MedBot

The Problem…

Medical residents are overwhelmed by high patient loads, extensive documentation, and the rapid growth of medical literature, which diminishes patient care quality and resident well-being. Our team is introducing Medbot, a state of the art medical tool to tackle this problem.

Solution

Medbot is a tool to streamline physician workflow and better patient care.  Medbot’s mission is to empower medical residents/physicians by providing innovative tools that streamline their workload, enhance patient care, and ensure they stay current with the latest medical evidence, ultimately improving both resident well-being and patient outcomes.

Data Pipelines

Medbot utilizes two specialized data pipelines:

1. Diagnostic Data Pipeline: This pipeline is dedicated to diagnosis. It begins with Exploratory Data Analysis (EDA) on raw data, followed by extracting key values to fine-tune our Large Language Model.
2. Treatment Recommendation Pipeline: This pipeline focuses on treatment recommendations. It leverages professional guideline documents and credible website information, performing parsing, indexing, and mapping to create a vector database. This database is then utilized in Retrieval-Augmented Generation.

Our Model Selection

After a thorough evaluation of six models—BioGPT, FalconSaaI, BioMistral, Asclepius, Medical LLaMA 3, and Mistral Instruct 7B v3—we chose Mistral Instruct 7B v3 as our preferred model. Below is a table highlighting the top two models from our evaluation.

Evaluation Process

To ensure the accuracy and reliability of our model, we conducted an extensive evaluation using 100 input scenarios with context extracted via RAG (Retrieval-Augmented Generation), as illustrated below. Our evaluation focused on four key metrics:

1. Semantic Similarity:
   We measured the similarity between the model's responses and the ground truth from the MIMIC-III dataset using metrics such as cosine, Manhattan, Chebyshev, and Euclidean distances. This helped us assess how closely the model’s answers aligned with expected outcomes.
2. Language Model as a Judge:
   We employed the language model itself to evaluate context faithfulness and answer similarity, adding an automated layer of assessment to enhance the evaluation process.
3. Expert Review:
   Brodie, an expert in the field, meticulously reviewed the responses for correctness, completeness, faithfulness, and relevance to ensure they met medical standards.
4. Physician Feedback:
   We also engaged three physicians to provide insights on how to improve the model’s output and enhance its clinical reasoning capabilities.
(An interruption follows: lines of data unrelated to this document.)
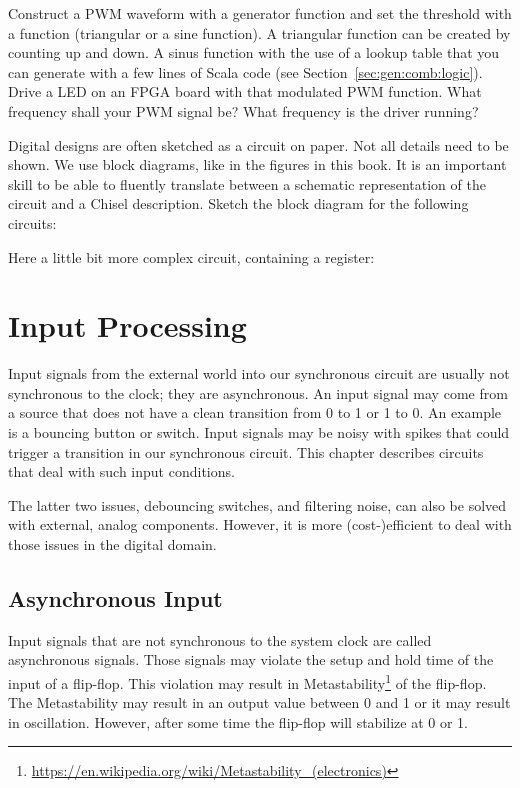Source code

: \documentclass[%
    10pt,
    headinclude, footexclude,
    openright, %
    notitlepage,
    cleardoubleempty,
    headsepline,
    pointlessnumbers,
    bibtotoc, idxtotoc,
    ]{scrbook}
\newcommand{\todo}[1]{{\emph{TODO: #1}}}
\newcommand{\myref}[2]{\href{#1}{#2}}
\renewcommand{\myref}[2]{{#2}{\footnote{\url{#1}}}}
\renewcommand{\todo}[1]{}
\begin{document}
Construct a PWM waveform with a generator function and set the threshold with a
function (triangular or a sine function).
A triangular function can be created by counting up and down. A sinus function with the
use of a lookup table that you can generate with a few lines of Scala code
(see Section~\ref{sec:gen:comb:logic}).
Drive a LED on an FPGA board with that modulated PWM function. What frequency shall your
PWM signal be? What frequency is the driver running?

Digital designs are often sketched as a circuit on paper. Not all details need to be shown.
We use block diagrams, like in the figures in this book. It is an important skill to be able
to fluently translate between a schematic representation of the circuit and a Chisel description.
Sketch the block diagram for the following circuits:


\noindent Here a little bit more complex circuit, containing a register:


\todo{Luca: More exercises would be nice. Maybe in the future?}

\chapter{Input Processing}

Input signals from the external world into our synchronous circuit are usually
not synchronous to the clock; they are asynchronous.
An input signal may come from a source that does not have a clean transition from
0 to 1 or 1 to 0. An example is a bouncing button or switch.
Input signals may be noisy with spikes that could trigger a transition in our
synchronous circuit. This chapter describes circuits that deal with such input
conditions.

The latter two issues, debouncing switches, and filtering noise, can also be
solved with external, analog components. However, it is more (cost-)efficient
to deal with those issues in the digital domain.

\section{Asynchronous Input}


\todo{read Dally on this topic to check for correct wording and facts.}

Input signals that are not synchronous to the system clock are called
asynchronous signals. Those signals may violate the setup and hold time
of the input of a flip-flop. This violation may result in
\myref{https://en.wikipedia.org/wiki/Metastability_(electronics)}{Metastability}
of the flip-flop. The Metastability may result in an output value between 0 and
1 or it may result in oscillation. However, after some time the flip-flop will
stabilize at 0 or 1.
\end{document}

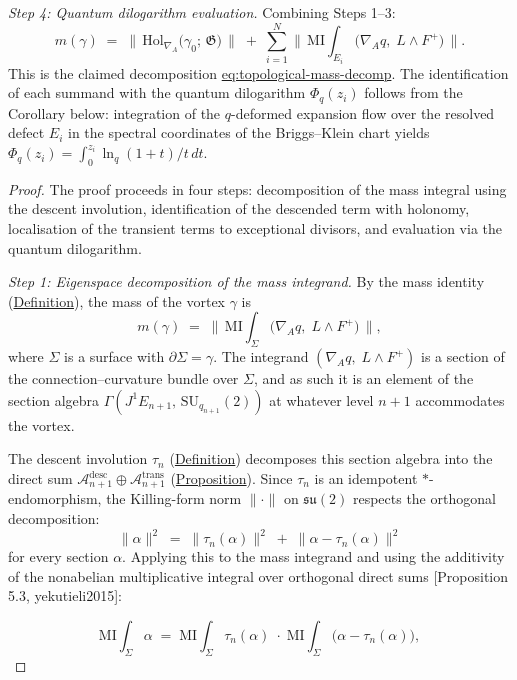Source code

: \begin{theorem}
\emph{Step 4: Quantum dilogarithm evaluation.}
Combining Steps 1--3:
\[
m(\gamma)
  \;=\;
  \bigl\lVert\,
  \mathrm{Hol}_{\nabla_A}\!\bigl(\gamma_0;\, \mathfrak{G}\bigr)
  \,\bigr\rVert
  \;+\;
  \sum_{i=1}^{N}
  \bigl\lVert\,
  \mathrm{MI}\!\!\int_{E_i}
  \bigl(\nabla_A q,\; L \wedge F^+\bigr)
  \,\bigr\rVert.
\]
This is the claimed decomposition \hyperref[eq:topological-mass-decomp]{eq:topological-mass-decomp}.
The identification of each summand with the quantum dilogarithm
$\Phi_q(z_i)$ follows from the Corollary below: integration of the
$q$-deformed expansion flow over the resolved defect $E_i$ in the
spectral coordinates of the Briggs--Klein chart yields
$\Phi_q(z_i) = \int_0^{z_i} \ln_q(1+t)/t\, dt$.
\end{theorem}
\begin{proof}
The proof proceeds in four steps: decomposition of the mass integral
using the descent involution, identification of the descended term with
holonomy, localisation of the transient terms to exceptional divisors,
and evaluation via the quantum dilogarithm.

\emph{Step 1: Eigenspace decomposition of the mass integrand.}
By the mass identity (\hyperref[def:mass-identity]{Definition}), the mass of
the vortex $\gamma$ is
\[
m(\gamma)
  \;=\;
  \bigl\lVert\,
  \mathrm{MI}\!\!\int_\Sigma
  \bigl(\nabla_A q,\; L \wedge F^+\bigr)
  \,\bigr\rVert,
\]
where $\Sigma$ is a surface with $\partial\Sigma = \gamma$.  The
integrand $(\nabla_A q,\; L \wedge F^+)$ is a section of the
connection--curvature bundle over $\Sigma$, and as such it is an element
of the section algebra $\Gamma(J^1 E_{n+1},\, \mathrm{SU}_{q_{n+1}}(2))$
at whatever level $n{+}1$ accommodates the vortex.

The descent involution $\tau_n$ (\hyperref[def:descent-involution]{Definition})
decomposes this section algebra into the direct sum
$\mathcal{A}_{n+1}^{\mathrm{desc}} \oplus \mathcal{A}_{n+1}^{\mathrm{trans}}$
(\hyperref[prop:descent-eigenspaces]{Proposition}).  Since $\tau_n$ is an
idempotent $*$-endomorphism, the Killing-form norm
$\lVert\cdot\rVert$ on $\mathfrak{su}(2)$ respects the orthogonal
decomposition:
\[
\lVert \alpha \rVert^2
  \;=\;
  \lVert \tau_n(\alpha) \rVert^2
  \;+\;
  \lVert \alpha - \tau_n(\alpha) \rVert^2
\]
for every section $\alpha$.  Applying this to the mass integrand and
using the additivity of the nonabelian multiplicative integral over
orthogonal direct sums [Proposition 5.3, yekutieli2015]:

\begin{equation}\label{eq:mi-decomp}
  \mathrm{MI}\!\!\int_\Sigma \alpha
  \;=\;
  \mathrm{MI}\!\!\int_\Sigma \tau_n(\alpha)
  \;\cdot\;
  \mathrm{MI}\!\!\int_\Sigma
  \bigl(\alpha - \tau_n(\alpha)\bigr),
\end{equation}


\end{proof}
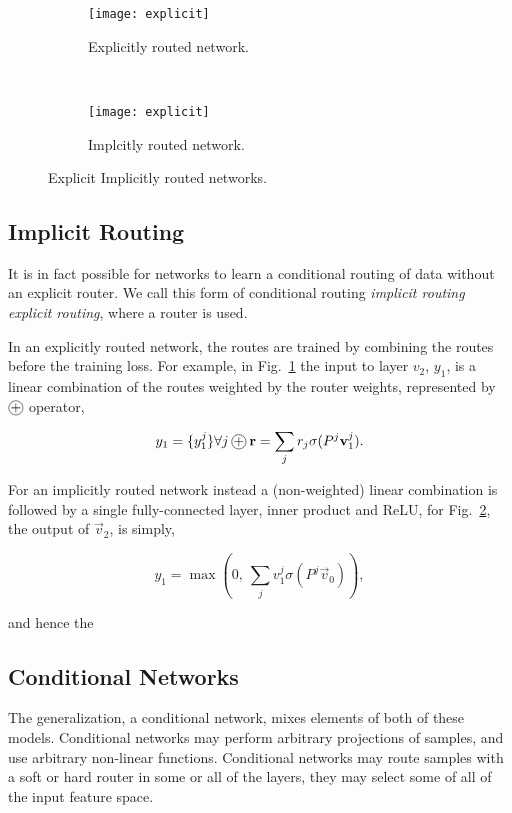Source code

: \documentclass[thesis]{subfiles}
\begin{document}
	
	\begin{figure}[tbp] 
		\centering
		\begin{subfigure}[b]{0.45\textwidth}
			\centering
			\texttt{[image: explicit]}
			\caption{Explicitly routed network.}
			\label{fig:explicitRouter}
		\end{subfigure}
		~
		\begin{subfigure}[b]{0.45\textwidth}
			\centering
			\texttt{[image: explicit]}
			\caption{Implcitly routed network.}
			\label{fig:implicitRouter}
		\end{subfigure}
		\caption{Explicit \vs Implicitly routed networks.}
		\label{fig:routerConnections}
	\end{figure}
	
	\subsection{Implicit Routing}
	It is in fact possible for networks to learn a conditional routing of data without an explicit router. We call this form of conditional routing \emph{implicit routing} \vs \emph{explicit routing}, where a router is used. 
	
	In an explicitly routed network, the routes are trained by combining the routes before the training loss. For example, in Fig.~\ref{fig:explicitRouter} the input to layer $v_2$, $y_1$, is a linear combination of the routes weighted by the router weights, represented by $\circleplus$ operator,
	
	\begin{equation}
	y_1 = \{y_1^j\} \forall j\circleplus \vec r = \sum_j r_j \sigma(P^j \vec v_1^j ).
	\end{equation}
	
	For an implicitly routed network instead a (non-weighted) linear combination is followed by a single fully-connected layer, \ie inner product and ReLU, \ie for Fig.~\ref{fig:implicitRouter}, the output of $\vec v_2$,  is simply,
	
	\begin{equation}
	y_1 = \max (0, ~\sum_j v_1^j \sigma(P^j \vec v_0) ), 
	\end{equation}
	
	and hence the 
	
	\subsection{Conditional Networks}
	The generalization, a conditional network, mixes elements of both of these models. Conditional networks may perform arbitrary projections of samples, and use arbitrary non-linear functions. Conditional networks may route samples with a soft or hard router in some or all of the layers, they may select some of all of the input feature space. 
	
\end{document}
This comprehensive evaluation approach allows us to thoroughly assess the performance and reliability of our model and product.

Sematic Similarity Result	LLM Evaluation Result - Using RAGAS	Expert Evaluation Result

System Architecture Overview

This diagram provides a quick overview of our system's full architecture, highlighting the main components and how they interact. Let's walk through a typical request flow, moving from left to right:

1. Physician Input:
   The process begins with the physician entering information into the user interface (built with Streamlit) and clicking "Submit." This action triggers an internal API call to an AWS Lambda function, "GetDiagnoses," which prepares the request for our LLM (Mistral 7B) and extracts potential diagnoses.
2. Diagnoses Return:
   The extracted diagnoses are then returned to the physician, who can use the interface to filter or edit the list of diagnoses.
3. Plan Generation:
   When the physician clicks "Generate Plan," another request is sent to a different AWS Lambda function. This function calls the RAG (Retrieval-Augmented Generation) system to build the context and then calls the LLM to generate a treatment plan.
   • Step 1: Physician -> GetDiagnoses -> Mistral 7B, which returns a list of diagnoses.
   • Step 2: Physician refines the diagnoses list using the UX.
   • Step 3: Physician clicks "Generate Plan," triggering GeneratePlan -> RAG for context collection -> LLM for plan generation.

Trade-offs and Challenges

Handling sensitive patient information requires the utmost care. At Medbot, user privacy is our top priority, and we consider it at every step of development. For instance, this focus on privacy influenced our model selection—opting for a downloadable model over a hosted one to better protect user data. We also ensure that users have the option to opt-out of their data being used for training purposes.

Cost Considerations
Fine-tuning and hosting LLM models come with significant costs, so we strive to balance performance with affordability, ensuring that our solution remains both effective and cost-efficient.

Personalization vs. Privacy
We recognize that our current plans are somewhat generic, and we’re committed to finding innovative ways to make them more personalized. However, this must be done while safeguarding user privacy. One approach we’re exploring is the use of advanced prompting techniques to tailor recommendations without compromising data security.

Our goal is to deliver a more personalized experience for patients while keeping their privacy intact.

Key Takeaways

We began with a simple yet significant challenge that physicians face: spending less time with patients due to the overwhelming amount of documentation, notes, and guidelines they must manage.

Our mission was clear—to create a tool that helps physicians save time and allows them to dedicate more time to their patients.

The result is Medbot! As demonstrated, Medbot effectively addresses many of the challenges that physicians encounter.